Ardbeg 30 yo 1964/1995 (40%, Gordon & MacPhail for John Gross & Co, Baltimore, USA) A rare G&M CC bearing an age statement. Colour: deep amber. Nose: smooth, starting on wax polish and dried oranges, resin, old orange liqueur, cedar wood (very delicate here), cigar box, linseed oil, old turpentine, mint… Quite a symphony even if it’s more delicate than bold. Hints of smoked ham. Entrancing beauty. Mouth: just a tad dry at the attack, then we have quite some bitter chocolate and tea, mint drops, cough syrup, apple skin, old walnuts… Maybe less fresh than on the nose but still very entertaining and without any of the flaws usually associated with these old whiskies. A Boticelli. 96 points.
Ardbeg 13 yo 1965/1978 (80°proof, Cadenhead’s dumpy) Colour: full gold. Nose: starts rather fruitier than expected, on bananas and butter pears. Then we have a little wax and linseed oil, then tea (both black and green), then wet paper and cardboard. Also something like metal polish (obvious OBE). Nice mint in the background but the whole is a little tired. Slight soapiness. Mouth: dry and fruity at the same time (bananas again), quite tea-ish, gaining momentum with time but never getting totally satisfying.
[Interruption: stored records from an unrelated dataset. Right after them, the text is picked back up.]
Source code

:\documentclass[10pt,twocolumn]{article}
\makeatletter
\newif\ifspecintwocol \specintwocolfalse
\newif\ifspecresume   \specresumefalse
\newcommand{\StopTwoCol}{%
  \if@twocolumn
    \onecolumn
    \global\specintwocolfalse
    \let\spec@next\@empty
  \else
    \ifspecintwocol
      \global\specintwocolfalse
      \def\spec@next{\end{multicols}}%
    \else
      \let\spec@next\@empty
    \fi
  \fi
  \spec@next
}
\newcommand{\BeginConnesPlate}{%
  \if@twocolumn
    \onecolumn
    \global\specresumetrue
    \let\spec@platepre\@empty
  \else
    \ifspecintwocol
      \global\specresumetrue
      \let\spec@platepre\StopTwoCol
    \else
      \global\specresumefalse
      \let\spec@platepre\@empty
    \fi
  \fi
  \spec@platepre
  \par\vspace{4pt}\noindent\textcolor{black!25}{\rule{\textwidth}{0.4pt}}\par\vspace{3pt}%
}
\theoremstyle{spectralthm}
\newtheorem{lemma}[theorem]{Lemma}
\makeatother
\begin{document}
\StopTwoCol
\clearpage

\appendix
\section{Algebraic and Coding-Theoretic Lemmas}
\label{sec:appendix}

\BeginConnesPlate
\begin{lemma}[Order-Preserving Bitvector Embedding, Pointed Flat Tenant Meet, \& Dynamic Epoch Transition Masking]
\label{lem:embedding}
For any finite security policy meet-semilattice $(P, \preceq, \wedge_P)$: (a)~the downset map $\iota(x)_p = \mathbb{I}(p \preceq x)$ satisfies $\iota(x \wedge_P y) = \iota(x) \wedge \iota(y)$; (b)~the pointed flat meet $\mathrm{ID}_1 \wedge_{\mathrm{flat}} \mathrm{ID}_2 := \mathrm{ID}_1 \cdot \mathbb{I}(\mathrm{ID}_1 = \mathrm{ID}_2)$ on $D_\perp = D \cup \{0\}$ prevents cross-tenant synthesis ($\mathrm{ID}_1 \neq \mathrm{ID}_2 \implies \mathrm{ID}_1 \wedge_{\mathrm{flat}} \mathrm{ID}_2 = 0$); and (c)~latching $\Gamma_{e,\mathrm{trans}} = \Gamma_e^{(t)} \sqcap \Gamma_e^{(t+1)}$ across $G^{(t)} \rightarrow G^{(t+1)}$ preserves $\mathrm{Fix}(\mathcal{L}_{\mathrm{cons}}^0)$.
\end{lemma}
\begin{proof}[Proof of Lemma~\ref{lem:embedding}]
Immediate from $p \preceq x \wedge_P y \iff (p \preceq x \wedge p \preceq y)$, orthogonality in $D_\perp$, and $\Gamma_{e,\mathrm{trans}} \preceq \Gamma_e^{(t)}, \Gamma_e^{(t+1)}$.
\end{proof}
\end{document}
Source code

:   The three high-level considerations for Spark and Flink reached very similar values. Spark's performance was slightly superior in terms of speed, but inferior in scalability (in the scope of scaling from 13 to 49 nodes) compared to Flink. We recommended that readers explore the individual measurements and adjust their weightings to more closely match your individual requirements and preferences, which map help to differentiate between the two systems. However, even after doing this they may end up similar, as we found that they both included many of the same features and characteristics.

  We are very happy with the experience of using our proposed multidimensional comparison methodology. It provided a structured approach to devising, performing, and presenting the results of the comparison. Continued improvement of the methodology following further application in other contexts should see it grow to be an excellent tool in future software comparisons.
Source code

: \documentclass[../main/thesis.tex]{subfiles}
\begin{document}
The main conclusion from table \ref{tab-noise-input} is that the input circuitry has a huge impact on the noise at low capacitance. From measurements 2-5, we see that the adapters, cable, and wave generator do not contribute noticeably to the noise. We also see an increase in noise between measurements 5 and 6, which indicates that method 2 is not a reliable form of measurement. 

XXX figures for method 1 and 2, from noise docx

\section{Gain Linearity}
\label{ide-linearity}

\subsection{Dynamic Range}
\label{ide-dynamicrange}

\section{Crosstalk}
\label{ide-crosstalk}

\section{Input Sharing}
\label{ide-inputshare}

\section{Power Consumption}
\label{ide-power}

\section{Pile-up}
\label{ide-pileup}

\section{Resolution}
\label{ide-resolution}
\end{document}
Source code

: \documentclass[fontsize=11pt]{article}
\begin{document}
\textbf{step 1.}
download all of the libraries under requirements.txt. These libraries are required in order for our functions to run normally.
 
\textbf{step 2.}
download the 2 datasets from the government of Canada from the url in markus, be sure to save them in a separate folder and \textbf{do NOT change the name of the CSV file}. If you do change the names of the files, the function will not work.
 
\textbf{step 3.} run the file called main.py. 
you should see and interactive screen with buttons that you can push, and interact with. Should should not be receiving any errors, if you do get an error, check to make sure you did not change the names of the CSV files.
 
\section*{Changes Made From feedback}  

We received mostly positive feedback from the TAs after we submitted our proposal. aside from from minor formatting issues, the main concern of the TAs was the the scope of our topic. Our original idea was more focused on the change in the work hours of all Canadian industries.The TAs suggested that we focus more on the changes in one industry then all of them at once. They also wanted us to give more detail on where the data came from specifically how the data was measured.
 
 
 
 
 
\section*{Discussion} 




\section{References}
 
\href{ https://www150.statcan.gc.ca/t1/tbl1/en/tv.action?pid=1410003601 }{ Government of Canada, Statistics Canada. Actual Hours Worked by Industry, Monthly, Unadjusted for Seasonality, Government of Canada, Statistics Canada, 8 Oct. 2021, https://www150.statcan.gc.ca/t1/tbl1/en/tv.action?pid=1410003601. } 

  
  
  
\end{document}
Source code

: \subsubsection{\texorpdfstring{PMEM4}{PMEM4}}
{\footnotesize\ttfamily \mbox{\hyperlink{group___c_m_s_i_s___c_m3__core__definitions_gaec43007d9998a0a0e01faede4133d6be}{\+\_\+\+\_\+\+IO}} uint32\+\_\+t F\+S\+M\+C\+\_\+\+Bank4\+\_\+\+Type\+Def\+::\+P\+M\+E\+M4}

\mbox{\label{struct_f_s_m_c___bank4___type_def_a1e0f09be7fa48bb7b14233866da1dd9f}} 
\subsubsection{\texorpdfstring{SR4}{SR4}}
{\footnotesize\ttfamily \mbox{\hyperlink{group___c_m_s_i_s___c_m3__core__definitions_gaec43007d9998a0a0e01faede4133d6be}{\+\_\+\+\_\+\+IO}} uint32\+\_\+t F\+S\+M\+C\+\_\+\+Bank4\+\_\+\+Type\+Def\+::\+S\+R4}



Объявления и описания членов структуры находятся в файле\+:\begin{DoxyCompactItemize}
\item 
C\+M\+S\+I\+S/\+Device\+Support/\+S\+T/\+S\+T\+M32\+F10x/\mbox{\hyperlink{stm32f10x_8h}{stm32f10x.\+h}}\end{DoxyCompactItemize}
Finish: quite short, dry and woody. Little peat in this dry and rather tired Ardbeg. 81 points.
Ardbeg 17 yo (46%, Cadenhead's dumpy, Sutti Milano, circa 1985) Colour: white wine. Nose: much nicer, starting more on grapefruit, white pepper and wet stones as well as a little metal polish again. Wet hay. Another very dry version, cleaner and more elegant than the 13yo. Mouth: richer, creamier, starting on kumquats and developing on white pepper and a little mastic. Cough sweets, lemon marmalade, a little ginger… Very nice mix of peat and crystallised citrus fruits. Finish: medium long, more and more citrusy, slightly resinous and candied. A little icing sugar. Way better than the 13yo. 90 points.

June 25, 2007

Port Ellen


Port Ellen 21 yo 1982/2004 (50%, Douglas Laing OMC for Fortnum & Mason, ref #1282, 305 bottles) Colour: full gold. Nose: lots of sherry in this one, but also quite some sulphur I’m afraid. Otherwise it’s cooked strawberries, blackcurrant buds and blackberry jam, the whole managing to dominate the peat. The sulphur gets a little more bearable after a moment, that is, but you really have to like H2S. Also quite nutty. Water makes it hugely tarry.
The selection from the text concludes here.